Enhancing sentiment analysis performance: a multilingual approach with advanced text processing and hybrid deep learning techniques with improved dung beetle optimization algorithm
摘要
Sentiment analysis has become more well known in the last few years since it is crucial for regulating and examining the data that is shared online. Natural language processing is beginning to focus on sentiment analysis in regional and low-resource languages. Studies on sentiment analysis in Indian languages, including Telugu, Tamil, Malayalam, Kannada, etc., have received increasing attention from researchers. To the best of our knowledge, the absence of an annotated dataset has prevented any reports of microscopic study on Indian languages up until this point. However, the work of sentiment analysis becomes difficult for low-resource languages because annotated datasets, which are the foundation for developing sentiment classifiers, are few for texts written in languages other than English. This research proposes a new hybrid deep learning-based technique to classify the sentiments. Initially, we clean the text by removing punctuation, numbers, and special characters, converting all text to lower case, and removing stop words which are the common words that do not carry significant meaning, like “and”, “the”, etc. and tokenizing the text as splitting the text into individual words or tokens. Then, perform stemming and lemmatization to reduce words to their base or root form and spelling variations. Then, perform word embedding using the robustly optimized BERT approach (RoBERTa) method to word embedding to represent words in a continuous vector space.
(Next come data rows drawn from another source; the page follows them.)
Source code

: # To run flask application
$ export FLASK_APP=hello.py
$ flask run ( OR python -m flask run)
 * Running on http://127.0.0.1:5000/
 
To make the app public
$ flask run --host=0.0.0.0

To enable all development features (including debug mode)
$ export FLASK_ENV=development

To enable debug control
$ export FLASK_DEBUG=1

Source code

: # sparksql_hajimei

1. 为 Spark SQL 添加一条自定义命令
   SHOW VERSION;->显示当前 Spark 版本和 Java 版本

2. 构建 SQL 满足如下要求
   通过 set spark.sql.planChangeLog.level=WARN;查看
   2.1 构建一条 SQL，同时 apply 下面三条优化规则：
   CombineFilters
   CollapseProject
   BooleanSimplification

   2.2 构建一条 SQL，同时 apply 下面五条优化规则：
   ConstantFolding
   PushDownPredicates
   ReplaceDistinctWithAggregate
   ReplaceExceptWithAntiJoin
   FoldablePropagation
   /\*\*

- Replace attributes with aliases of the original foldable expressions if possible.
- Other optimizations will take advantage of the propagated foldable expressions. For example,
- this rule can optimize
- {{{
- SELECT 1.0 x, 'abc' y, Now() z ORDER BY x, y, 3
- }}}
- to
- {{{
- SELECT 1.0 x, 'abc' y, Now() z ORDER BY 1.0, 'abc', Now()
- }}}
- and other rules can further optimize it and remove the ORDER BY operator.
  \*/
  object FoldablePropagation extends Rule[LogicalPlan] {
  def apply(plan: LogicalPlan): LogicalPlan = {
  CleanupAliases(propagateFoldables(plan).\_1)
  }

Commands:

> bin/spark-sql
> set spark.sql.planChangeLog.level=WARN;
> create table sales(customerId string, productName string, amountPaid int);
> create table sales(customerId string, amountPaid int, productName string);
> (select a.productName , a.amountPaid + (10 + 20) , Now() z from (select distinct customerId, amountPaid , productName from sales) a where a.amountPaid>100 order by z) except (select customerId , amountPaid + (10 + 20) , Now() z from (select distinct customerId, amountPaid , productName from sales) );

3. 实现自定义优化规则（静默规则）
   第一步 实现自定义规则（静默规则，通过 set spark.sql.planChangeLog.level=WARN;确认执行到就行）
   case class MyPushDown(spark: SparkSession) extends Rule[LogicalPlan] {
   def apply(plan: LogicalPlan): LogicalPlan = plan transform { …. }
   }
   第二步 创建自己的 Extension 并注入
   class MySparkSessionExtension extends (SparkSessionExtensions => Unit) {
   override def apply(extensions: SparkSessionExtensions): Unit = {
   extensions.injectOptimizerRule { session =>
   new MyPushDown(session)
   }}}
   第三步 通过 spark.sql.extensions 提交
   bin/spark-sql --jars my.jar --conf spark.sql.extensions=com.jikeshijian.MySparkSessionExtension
After that, extract the relevant features using the self-attention-based Transformer (SAT-Net) technique. Finally, employs the novel hybrid deep learning-based techniques of deep bidirectional long short-term memory (Deep BiLSTM) and inception recurrent residual convolutional neural network (IRRCNN) to classify the sentiments into their respective category. Using improved dung beetle optimization algorithm (IDBOA) to enhance model performance by fine-tuning hyper-parameters. We simulate the effectiveness of the proposed model on a multilingual dataset that combines several languages such as Tamil, Telugu, Kannada, and Malayalam with recall, accuracy, precision, and F1-score evaluation metrics.